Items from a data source
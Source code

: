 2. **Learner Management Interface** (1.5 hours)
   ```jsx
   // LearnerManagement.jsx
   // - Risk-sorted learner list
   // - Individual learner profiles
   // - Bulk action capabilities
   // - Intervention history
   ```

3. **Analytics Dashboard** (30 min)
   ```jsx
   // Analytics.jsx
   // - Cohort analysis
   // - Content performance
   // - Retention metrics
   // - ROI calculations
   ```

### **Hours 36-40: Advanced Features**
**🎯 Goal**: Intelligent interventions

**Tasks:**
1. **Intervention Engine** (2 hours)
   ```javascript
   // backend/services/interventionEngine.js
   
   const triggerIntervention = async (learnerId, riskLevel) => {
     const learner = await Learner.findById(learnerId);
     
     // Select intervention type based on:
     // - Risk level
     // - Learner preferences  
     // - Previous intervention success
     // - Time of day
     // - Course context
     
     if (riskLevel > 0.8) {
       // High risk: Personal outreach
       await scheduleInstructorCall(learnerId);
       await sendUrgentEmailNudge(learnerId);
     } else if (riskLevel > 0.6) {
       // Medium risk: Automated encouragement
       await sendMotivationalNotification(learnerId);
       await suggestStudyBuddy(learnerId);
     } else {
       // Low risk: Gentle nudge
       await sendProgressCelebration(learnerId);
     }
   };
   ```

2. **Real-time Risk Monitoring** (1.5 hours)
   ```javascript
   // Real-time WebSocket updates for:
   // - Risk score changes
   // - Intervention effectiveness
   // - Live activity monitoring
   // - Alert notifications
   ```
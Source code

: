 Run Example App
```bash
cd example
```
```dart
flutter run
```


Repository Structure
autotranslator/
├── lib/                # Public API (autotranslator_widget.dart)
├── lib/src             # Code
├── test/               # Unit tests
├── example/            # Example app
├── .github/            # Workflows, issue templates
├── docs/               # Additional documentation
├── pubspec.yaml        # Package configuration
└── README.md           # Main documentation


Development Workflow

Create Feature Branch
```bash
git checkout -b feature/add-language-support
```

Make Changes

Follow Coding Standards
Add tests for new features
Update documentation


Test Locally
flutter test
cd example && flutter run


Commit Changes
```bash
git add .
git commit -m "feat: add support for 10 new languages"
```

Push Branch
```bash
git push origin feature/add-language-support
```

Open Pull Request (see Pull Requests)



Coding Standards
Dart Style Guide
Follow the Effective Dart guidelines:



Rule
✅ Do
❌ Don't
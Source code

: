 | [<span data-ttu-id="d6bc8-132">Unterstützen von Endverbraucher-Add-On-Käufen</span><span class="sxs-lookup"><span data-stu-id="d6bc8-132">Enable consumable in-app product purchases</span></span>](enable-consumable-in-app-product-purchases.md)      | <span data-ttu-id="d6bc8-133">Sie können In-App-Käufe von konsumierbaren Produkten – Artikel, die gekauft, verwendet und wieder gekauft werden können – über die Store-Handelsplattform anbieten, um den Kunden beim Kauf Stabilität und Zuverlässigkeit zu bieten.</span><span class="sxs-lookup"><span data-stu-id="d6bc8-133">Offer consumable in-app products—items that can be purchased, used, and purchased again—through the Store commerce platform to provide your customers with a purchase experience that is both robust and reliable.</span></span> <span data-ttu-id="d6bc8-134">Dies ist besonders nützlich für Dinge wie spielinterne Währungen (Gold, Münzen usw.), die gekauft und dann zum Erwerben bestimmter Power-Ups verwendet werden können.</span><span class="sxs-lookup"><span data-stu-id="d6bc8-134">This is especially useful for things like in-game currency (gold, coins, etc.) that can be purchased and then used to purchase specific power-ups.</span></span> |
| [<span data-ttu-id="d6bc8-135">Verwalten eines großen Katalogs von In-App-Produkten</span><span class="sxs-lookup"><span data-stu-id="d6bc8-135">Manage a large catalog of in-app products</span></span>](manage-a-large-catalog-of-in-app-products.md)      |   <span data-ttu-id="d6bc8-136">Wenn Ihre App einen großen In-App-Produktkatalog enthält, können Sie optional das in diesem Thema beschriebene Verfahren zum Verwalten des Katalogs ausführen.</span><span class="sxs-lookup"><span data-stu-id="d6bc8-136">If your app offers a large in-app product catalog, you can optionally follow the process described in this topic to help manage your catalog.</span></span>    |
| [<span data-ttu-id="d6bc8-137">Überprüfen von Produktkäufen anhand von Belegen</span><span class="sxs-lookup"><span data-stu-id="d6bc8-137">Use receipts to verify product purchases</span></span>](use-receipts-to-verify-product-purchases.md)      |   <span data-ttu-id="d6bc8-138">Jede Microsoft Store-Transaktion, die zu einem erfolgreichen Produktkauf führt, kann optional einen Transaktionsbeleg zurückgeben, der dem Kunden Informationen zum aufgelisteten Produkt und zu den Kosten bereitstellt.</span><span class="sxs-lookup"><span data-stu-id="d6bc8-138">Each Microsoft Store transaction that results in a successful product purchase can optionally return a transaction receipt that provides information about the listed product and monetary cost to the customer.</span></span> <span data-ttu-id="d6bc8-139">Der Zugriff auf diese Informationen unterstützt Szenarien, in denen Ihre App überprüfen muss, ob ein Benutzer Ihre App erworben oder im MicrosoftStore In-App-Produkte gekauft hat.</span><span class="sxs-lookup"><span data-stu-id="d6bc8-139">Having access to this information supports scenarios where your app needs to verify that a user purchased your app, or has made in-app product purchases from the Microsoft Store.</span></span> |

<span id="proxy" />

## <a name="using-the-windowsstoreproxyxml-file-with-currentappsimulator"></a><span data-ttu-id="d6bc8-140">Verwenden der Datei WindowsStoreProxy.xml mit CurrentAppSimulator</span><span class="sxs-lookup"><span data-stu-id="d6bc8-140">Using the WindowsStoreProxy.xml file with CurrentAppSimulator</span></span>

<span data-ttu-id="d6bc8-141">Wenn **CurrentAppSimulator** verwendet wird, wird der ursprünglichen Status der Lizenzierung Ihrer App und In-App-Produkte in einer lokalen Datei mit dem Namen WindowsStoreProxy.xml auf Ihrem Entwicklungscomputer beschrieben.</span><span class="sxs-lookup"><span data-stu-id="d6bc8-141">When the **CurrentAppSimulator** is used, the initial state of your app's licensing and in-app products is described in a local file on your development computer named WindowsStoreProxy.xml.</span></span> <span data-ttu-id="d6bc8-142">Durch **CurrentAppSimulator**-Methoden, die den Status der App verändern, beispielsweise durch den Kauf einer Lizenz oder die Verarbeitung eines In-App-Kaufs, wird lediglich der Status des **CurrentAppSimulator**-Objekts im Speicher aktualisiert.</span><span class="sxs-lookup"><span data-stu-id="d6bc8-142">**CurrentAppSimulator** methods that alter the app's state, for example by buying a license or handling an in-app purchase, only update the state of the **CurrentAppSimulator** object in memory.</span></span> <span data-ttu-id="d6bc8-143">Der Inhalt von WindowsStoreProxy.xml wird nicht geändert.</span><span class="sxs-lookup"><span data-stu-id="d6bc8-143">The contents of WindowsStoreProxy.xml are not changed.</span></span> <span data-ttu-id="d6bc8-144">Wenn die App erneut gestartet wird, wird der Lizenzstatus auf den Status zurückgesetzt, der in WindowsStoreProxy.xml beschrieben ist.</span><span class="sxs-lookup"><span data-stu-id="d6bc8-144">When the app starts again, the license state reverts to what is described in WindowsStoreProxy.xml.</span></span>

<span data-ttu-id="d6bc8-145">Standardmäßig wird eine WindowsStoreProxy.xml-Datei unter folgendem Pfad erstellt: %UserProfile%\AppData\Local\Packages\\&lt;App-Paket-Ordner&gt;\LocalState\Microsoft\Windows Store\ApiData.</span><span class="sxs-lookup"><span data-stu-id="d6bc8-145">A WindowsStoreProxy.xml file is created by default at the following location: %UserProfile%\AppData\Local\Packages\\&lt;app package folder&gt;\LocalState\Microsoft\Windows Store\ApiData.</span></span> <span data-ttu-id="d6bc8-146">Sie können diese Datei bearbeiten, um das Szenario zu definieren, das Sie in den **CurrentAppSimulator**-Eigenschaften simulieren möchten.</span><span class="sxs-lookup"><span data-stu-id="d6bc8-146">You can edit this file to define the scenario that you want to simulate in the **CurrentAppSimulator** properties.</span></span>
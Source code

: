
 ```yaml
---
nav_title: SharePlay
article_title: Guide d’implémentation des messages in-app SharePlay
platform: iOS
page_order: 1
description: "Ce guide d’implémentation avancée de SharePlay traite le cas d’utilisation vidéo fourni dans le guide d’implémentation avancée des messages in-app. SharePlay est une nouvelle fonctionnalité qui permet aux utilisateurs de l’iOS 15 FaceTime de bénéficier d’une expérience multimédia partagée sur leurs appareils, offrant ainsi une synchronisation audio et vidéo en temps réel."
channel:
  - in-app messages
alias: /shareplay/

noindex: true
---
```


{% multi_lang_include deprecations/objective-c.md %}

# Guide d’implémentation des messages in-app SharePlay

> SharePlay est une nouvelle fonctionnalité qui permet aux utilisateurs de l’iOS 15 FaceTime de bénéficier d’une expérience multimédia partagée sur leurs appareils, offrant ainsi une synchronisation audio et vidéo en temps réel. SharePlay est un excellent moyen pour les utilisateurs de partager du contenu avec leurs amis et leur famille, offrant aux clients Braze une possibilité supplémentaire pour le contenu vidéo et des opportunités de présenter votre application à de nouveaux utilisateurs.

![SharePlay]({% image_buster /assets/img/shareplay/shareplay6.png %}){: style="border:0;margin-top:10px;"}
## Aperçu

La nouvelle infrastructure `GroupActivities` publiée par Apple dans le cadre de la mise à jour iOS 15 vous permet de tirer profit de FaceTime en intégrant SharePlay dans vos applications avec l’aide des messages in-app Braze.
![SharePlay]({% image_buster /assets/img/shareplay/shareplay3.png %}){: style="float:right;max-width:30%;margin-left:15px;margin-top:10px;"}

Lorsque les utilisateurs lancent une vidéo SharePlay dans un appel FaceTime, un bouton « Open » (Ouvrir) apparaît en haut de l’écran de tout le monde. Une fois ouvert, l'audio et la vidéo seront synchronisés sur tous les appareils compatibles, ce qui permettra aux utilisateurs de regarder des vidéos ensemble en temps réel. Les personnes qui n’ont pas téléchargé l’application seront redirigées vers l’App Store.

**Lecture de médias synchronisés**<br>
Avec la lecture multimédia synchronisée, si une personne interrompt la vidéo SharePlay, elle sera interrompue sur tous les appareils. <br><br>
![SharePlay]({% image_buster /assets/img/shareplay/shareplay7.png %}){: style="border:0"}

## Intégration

Exercise prompt
Report each line of the data that includes the string "tous".

Response for this exercise
Lorsque les utilisateurs lancent une vidéo SharePlay dans un appel FaceTime, un bouton « Open » (Ouvrir) apparaît en haut de l’écran de tout le monde. Une fois ouvert, l'audio et la vidéo seront synchronisés sur tous les appareils compatibles, ce qui permettra aux utilisateurs de regarder des vidéos ensemble en temps réel. Les personnes qui n’ont pas téléchargé l’application seront redirigées vers l’App Store.
Avec la lecture multimédia synchronisée, si une personne interrompt la vidéo SharePlay, elle sera interrompue sur tous les appareils. <br><br>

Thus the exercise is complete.